(Records excerpted from a collection)
+---+

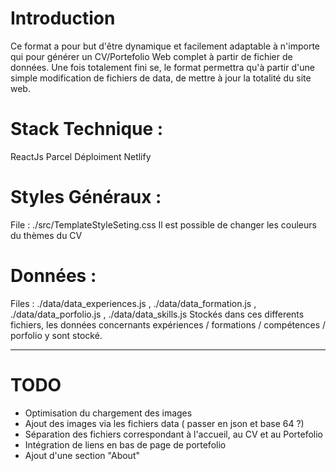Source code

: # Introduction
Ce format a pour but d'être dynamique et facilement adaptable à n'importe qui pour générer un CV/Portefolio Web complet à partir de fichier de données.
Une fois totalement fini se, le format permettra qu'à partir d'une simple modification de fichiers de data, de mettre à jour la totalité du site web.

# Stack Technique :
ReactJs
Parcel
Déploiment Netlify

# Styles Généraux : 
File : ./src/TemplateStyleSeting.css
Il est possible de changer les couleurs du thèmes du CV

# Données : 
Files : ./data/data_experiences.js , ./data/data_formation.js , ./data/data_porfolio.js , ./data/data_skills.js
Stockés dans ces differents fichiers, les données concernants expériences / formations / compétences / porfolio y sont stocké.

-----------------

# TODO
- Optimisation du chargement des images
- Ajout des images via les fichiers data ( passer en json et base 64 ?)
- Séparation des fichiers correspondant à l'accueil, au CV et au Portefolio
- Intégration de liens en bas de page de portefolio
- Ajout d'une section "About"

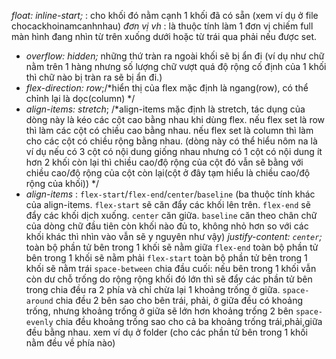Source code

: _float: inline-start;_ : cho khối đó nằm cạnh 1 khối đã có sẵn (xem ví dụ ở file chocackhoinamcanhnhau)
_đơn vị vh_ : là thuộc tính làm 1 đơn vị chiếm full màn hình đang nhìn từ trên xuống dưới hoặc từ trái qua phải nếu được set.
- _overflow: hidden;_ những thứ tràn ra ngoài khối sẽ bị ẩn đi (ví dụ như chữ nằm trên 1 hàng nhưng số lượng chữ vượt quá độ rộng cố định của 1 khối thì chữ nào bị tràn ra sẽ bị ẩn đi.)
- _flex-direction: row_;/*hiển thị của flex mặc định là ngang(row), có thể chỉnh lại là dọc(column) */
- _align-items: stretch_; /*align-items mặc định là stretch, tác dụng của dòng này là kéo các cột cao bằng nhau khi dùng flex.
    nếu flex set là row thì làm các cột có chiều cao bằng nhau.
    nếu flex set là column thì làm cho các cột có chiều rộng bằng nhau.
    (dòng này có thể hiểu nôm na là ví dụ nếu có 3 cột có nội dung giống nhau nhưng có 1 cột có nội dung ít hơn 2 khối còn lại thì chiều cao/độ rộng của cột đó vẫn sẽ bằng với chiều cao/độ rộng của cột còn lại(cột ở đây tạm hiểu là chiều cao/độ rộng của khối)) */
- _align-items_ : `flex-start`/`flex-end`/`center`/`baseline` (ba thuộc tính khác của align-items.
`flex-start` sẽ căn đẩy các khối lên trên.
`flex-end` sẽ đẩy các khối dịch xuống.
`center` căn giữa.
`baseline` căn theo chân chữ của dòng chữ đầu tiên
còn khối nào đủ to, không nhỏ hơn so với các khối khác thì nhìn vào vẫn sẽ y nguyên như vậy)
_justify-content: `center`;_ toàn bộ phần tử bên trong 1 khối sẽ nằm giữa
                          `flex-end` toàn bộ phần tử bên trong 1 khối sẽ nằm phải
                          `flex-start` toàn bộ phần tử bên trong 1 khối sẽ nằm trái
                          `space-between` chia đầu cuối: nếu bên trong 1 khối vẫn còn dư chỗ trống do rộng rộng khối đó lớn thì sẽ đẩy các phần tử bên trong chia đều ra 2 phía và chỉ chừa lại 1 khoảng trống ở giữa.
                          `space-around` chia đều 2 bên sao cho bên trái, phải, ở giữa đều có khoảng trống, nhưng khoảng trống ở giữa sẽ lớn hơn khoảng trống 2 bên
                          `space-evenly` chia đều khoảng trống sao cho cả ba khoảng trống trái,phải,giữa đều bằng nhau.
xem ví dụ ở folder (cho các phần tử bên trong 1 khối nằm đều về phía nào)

+---+

#### [What you need to do]
Skip every picture and transcribe the data above exactly.

#### [Answer to this problem]
Source code

: # Introduction
Ce format a pour but d'être dynamique et facilement adaptable à n'importe qui pour générer un CV/Portefolio Web complet à partir de fichier de données.
Une fois totalement fini se, le format permettra qu'à partir d'une simple modification de fichiers de data, de mettre à jour la totalité du site web.

# Stack Technique :
ReactJs
Parcel
Déploiment Netlify

# Styles Généraux : 
File : ./src/TemplateStyleSeting.css
Il est possible de changer les couleurs du thèmes du CV

# Données : 
Files : ./data/data_experiences.js , ./data/data_formation.js , ./data/data_porfolio.js , ./data/data_skills.js
Stockés dans ces differents fichiers, les données concernants expériences / formations / compétences / porfolio y sont stocké.

-----------------

# TODO
- Optimisation du chargement des images
- Ajout des images via les fichiers data ( passer en json et base 64 ?)
- Séparation des fichiers correspondant à l'accueil, au CV et au Portefolio
- Intégration de liens en bas de page de portefolio
- Ajout d'une section "About"

Source code

: _float: inline-start;_ : cho khối đó nằm cạnh 1 khối đã có sẵn (xem ví dụ ở file chocackhoinamcanhnhau)
_đơn vị vh_ : là thuộc tính làm 1 đơn vị chiếm full màn hình đang nhìn từ trên xuống dưới hoặc từ trái qua phải nếu được set.
- _overflow: hidden;_ những thứ tràn ra ngoài khối sẽ bị ẩn đi (ví dụ như chữ nằm trên 1 hàng nhưng số lượng chữ vượt quá độ rộng cố định của 1 khối thì chữ nào bị tràn ra sẽ bị ẩn đi.)
- _flex-direction: row_;/*hiển thị của flex mặc định là ngang(row), có thể chỉnh lại là dọc(column) */
- _align-items: stretch_; /*align-items mặc định là stretch, tác dụng của dòng này là kéo các cột cao bằng nhau khi dùng flex.
    nếu flex set là row thì làm các cột có chiều cao bằng nhau.
    nếu flex set là column thì làm cho các cột có chiều rộng bằng nhau.
    (dòng này có thể hiểu nôm na là ví dụ nếu có 3 cột có nội dung giống nhau nhưng có 1 cột có nội dung ít hơn 2 khối còn lại thì chiều cao/độ rộng của cột đó vẫn sẽ bằng với chiều cao/độ rộng của cột còn lại(cột ở đây tạm hiểu là chiều cao/độ rộng của khối)) */
- _align-items_ : `flex-start`/`flex-end`/`center`/`baseline` (ba thuộc tính khác của align-items.
`flex-start` sẽ căn đẩy các khối lên trên.
`flex-end` sẽ đẩy các khối dịch xuống.
`center` căn giữa.
`baseline` căn theo chân chữ của dòng chữ đầu tiên
còn khối nào đủ to, không nhỏ hơn so với các khối khác thì nhìn vào vẫn sẽ y nguyên như vậy)
_justify-content: `center`;_ toàn bộ phần tử bên trong 1 khối sẽ nằm giữa
                          `flex-end` toàn bộ phần tử bên trong 1 khối sẽ nằm phải
                          `flex-start` toàn bộ phần tử bên trong 1 khối sẽ nằm trái
                          `space-between` chia đầu cuối: nếu bên trong 1 khối vẫn còn dư chỗ trống do rộng rộng khối đó lớn thì sẽ đẩy các phần tử bên trong chia đều ra 2 phía và chỉ chừa lại 1 khoảng trống ở giữa.
                          `space-around` chia đều 2 bên sao cho bên trái, phải, ở giữa đều có khoảng trống, nhưng khoảng trống ở giữa sẽ lớn hơn khoảng trống 2 bên
                          `space-evenly` chia đều khoảng trống sao cho cả ba khoảng trống trái,phải,giữa đều bằng nhau.
xem ví dụ ở folder (cho các phần tử bên trong 1 khối nằm đều về phía nào)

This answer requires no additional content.